• Assigned task
Reproduce exactly, from the data that follows, the line with "Firstly, this is", the line with "#### *Body And Hair Wash*", and every line that lies between them.

• Data provided
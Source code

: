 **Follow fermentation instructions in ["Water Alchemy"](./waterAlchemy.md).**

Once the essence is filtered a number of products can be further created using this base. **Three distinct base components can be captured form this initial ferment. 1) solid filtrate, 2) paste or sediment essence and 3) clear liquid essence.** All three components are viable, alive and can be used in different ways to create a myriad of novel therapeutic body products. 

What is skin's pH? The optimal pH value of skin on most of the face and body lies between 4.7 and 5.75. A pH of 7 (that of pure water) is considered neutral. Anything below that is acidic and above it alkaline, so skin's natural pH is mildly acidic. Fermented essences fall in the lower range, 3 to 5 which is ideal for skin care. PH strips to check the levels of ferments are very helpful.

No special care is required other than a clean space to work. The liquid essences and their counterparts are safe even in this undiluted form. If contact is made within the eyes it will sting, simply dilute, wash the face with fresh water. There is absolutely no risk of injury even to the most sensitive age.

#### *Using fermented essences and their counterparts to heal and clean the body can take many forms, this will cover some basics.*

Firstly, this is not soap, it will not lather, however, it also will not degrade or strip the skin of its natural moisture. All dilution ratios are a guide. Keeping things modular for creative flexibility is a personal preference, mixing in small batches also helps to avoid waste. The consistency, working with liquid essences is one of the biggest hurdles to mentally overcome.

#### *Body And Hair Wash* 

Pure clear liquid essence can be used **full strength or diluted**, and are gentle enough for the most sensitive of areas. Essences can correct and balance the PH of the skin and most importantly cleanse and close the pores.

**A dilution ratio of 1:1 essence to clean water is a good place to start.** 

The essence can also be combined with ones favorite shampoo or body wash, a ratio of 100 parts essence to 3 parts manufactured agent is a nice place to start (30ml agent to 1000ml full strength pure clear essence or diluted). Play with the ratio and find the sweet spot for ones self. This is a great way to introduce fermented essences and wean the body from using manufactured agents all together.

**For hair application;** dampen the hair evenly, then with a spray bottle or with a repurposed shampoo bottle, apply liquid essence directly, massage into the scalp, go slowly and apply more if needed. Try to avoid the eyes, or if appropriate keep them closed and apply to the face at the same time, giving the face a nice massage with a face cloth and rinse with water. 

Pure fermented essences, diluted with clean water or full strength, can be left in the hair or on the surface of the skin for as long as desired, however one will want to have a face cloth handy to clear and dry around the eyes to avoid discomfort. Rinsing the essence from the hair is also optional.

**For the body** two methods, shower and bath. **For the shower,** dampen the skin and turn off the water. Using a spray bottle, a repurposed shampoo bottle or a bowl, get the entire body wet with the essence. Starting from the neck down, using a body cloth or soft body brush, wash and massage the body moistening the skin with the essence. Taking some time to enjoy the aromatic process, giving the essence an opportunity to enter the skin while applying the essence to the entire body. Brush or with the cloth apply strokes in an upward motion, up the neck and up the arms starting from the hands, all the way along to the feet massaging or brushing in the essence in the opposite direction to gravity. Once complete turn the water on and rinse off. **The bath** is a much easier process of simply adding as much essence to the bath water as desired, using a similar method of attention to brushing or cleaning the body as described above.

• Reply to the exercise
Firstly, this is not soap, it will not lather, however, it also will not degrade or strip the skin of its natural moisture. All dilution ratios are a guide. Keeping things modular for creative flexibility is a personal preference, mixing in small batches also helps to avoid waste. The consistency, working with liquid essences is one of the biggest hurdles to mentally overcome.

#### *Body And Hair Wash* 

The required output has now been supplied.